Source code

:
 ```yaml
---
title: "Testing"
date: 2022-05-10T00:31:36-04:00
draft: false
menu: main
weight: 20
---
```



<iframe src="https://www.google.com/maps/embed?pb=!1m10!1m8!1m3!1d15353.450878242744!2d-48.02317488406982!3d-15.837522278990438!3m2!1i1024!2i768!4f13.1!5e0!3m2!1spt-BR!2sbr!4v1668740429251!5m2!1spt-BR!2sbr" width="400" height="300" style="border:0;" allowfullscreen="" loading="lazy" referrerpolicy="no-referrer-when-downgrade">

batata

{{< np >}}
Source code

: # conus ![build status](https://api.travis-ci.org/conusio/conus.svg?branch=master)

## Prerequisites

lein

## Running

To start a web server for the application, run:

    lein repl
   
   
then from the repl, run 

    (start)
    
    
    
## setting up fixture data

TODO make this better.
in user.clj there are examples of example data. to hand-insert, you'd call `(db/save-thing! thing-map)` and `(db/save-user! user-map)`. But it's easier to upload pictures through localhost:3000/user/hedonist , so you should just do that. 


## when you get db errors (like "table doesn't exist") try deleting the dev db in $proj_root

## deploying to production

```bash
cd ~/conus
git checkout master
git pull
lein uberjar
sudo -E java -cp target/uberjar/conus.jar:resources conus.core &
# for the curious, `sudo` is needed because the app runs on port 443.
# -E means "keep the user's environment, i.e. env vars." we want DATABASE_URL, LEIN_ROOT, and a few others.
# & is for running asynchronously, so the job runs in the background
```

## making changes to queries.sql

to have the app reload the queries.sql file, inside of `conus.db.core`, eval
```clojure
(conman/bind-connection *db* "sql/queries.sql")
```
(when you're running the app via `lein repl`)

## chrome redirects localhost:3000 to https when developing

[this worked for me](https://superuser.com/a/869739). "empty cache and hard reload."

+===+

Work request> Each line of the entries above that has the word "core" is to be copied.

Solution for this exercise>
sudo -E java -cp target/uberjar/conus.jar:resources conus.core &
to have the app reload the queries.sql file, inside of `conus.db.core`, eval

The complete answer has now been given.